As I have mentioned in this place before, I was involved, both personally and professionally, in the discussion and development of this new legislation before I even came into this place. The horror that was struck into the hearts and minds of businesses in Australia at the thought of having to comply across eight jurisdictions if they operated on a national basis was enough to send most businesses into terror. Having put this together into a single national system, it is a very effective response to those concerns.

I want to comment briefly—and I am only intending to speak briefly this evening—on some of the concerns that have been raised about exemptions. I particularly want to go to one of the remarks of Senator Stott Despoja in relation to small business. Whilst Senator Stott Despoja indicated that the Department of Employment, Workplace Relations and Small Business gave certain evidence to the Senate Legal and Constitutional Legislation Committee—which indeed they did, and I believe that was an accurate representation—they also noted, and this is recorded in the committee's report:

Although the number of small businesses is high, the amount of business activity that they represent is estimated by the ABS at only 30 per cent. Therefore, a minimum of 70 per cent of business activity would be included in the legislation.

I think it is very important to place that on the record. The other exemptions which have been raised as matters of concern and which I know were addressed in amendments which have been circulated in the chamber and will be discussed at the committee stage particularly concern employee records. The Senate committee recommended that there be a sunset clause inserted in the bill which would allow the exemption to operate for two years while analysis was undertaken by relevant agencies to ascertain whether existing workplace relations and state and territory legislation is adequate to protect the privacy of employee records.

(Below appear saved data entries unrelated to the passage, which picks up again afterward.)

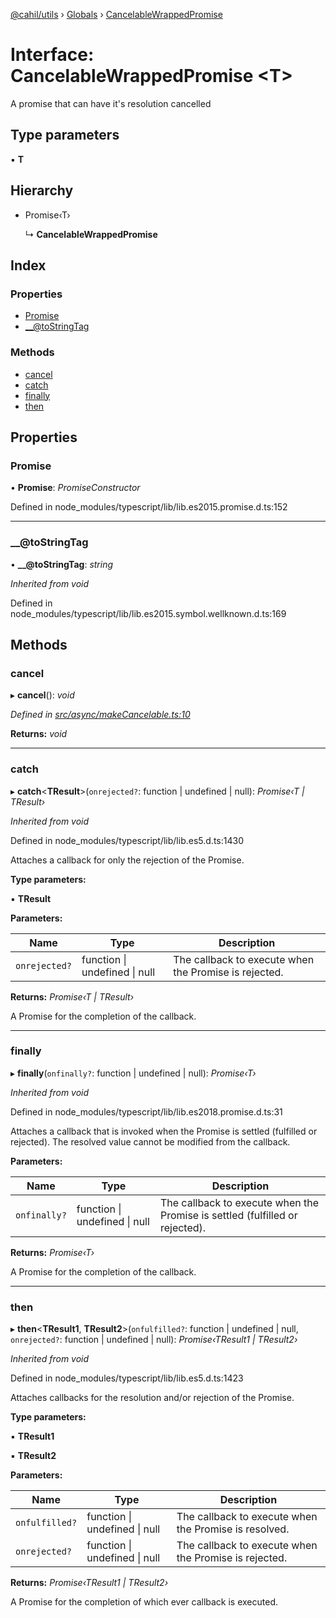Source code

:[@cahil/utils](../README.md) › [Globals](../globals.md) › [CancelableWrappedPromise](cancelablewrappedpromise.md)

# Interface: CancelableWrappedPromise <**T**>

A promise that can have it's resolution cancelled

## Type parameters

▪ **T**

## Hierarchy

* Promise‹T›

  ↳ **CancelableWrappedPromise**

## Index

### Properties

* [Promise](cancelablewrappedpromise.md#promise)
* [__@toStringTag](cancelablewrappedpromise.md#__@tostringtag)

### Methods

* [cancel](cancelablewrappedpromise.md#cancel)
* [catch](cancelablewrappedpromise.md#catch)
* [finally](cancelablewrappedpromise.md#finally)
* [then](cancelablewrappedpromise.md#then)

## Properties

###  Promise

• **Promise**: *PromiseConstructor*

Defined in node_modules/typescript/lib/lib.es2015.promise.d.ts:152

___

###  __@toStringTag

• **__@toStringTag**: *string*

*Inherited from void*

Defined in node_modules/typescript/lib/lib.es2015.symbol.wellknown.d.ts:169

## Methods

###  cancel

▸ **cancel**(): *void*

*Defined in [src/async/makeCancelable.ts:10](https://github.com/cahilfoley/utils/blob/22bd396/src/async/makeCancelable.ts#L10)*

**Returns:** *void*

___

###  catch

▸ **catch**<**TResult**>(`onrejected?`: function | undefined | null): *Promise‹T | TResult›*

*Inherited from void*

Defined in node_modules/typescript/lib/lib.es5.d.ts:1430

Attaches a callback for only the rejection of the Promise.

**Type parameters:**

▪ **TResult**

**Parameters:**

Name | Type | Description |
------ | ------ | ------ |
`onrejected?` | function &#124; undefined &#124; null | The callback to execute when the Promise is rejected. |

**Returns:** *Promise‹T | TResult›*

A Promise for the completion of the callback.

___

###  finally

▸ **finally**(`onfinally?`: function | undefined | null): *Promise‹T›*

*Inherited from void*

Defined in node_modules/typescript/lib/lib.es2018.promise.d.ts:31

Attaches a callback that is invoked when the Promise is settled (fulfilled or rejected). The
resolved value cannot be modified from the callback.

**Parameters:**

Name | Type | Description |
------ | ------ | ------ |
`onfinally?` | function &#124; undefined &#124; null | The callback to execute when the Promise is settled (fulfilled or rejected). |

**Returns:** *Promise‹T›*

A Promise for the completion of the callback.

___

###  then

▸ **then**<**TResult1**, **TResult2**>(`onfulfilled?`: function | undefined | null, `onrejected?`: function | undefined | null): *Promise‹TResult1 | TResult2›*

*Inherited from void*

Defined in node_modules/typescript/lib/lib.es5.d.ts:1423

Attaches callbacks for the resolution and/or rejection of the Promise.

**Type parameters:**

▪ **TResult1**

▪ **TResult2**

**Parameters:**

Name | Type | Description |
------ | ------ | ------ |
`onfulfilled?` | function &#124; undefined &#124; null | The callback to execute when the Promise is resolved. |
`onrejected?` | function &#124; undefined &#124; null | The callback to execute when the Promise is rejected. |

**Returns:** *Promise‹TResult1 | TResult2›*

A Promise for the completion of which ever callback is executed.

The government has not, as I understand it, accepted that recommendation in whole but has made what I regard as a very important response to it. It has undertaken, I understand from a statement from the Attorney-General today, to review existing Commonwealth, state and territory laws to consider the extent of privacy protection for employee records and whether there is a need for further measures. This review will commence after the bill is enacted but before it comes into effect. It is a review which will be carried out by officers of the Attorney-General's Department and the Department of Employment, Workplace Relations and Small Business, and again it will involve consultation with state and territory governments, the Privacy Commissioner and other key stake-holders. This is, I think, an important response to issues of concern which were raised by the Senate committee and which have been raised in other committee reports on this issue.

What the government does not consider necessary is the imposition of additional administrative and financial burdens on Australian employers without giving proper consideration to the need for such controls. What we are about in all of this legislation is an approach that balances the interests and concerns of individuals in relation to the protection of their personal information and the needs of Australian business to operate in an effective manner, at the same time observing, most importantly, the protections which are required under this legislation. I think that covers some of the most important aspects of the legislation from the government's perspective.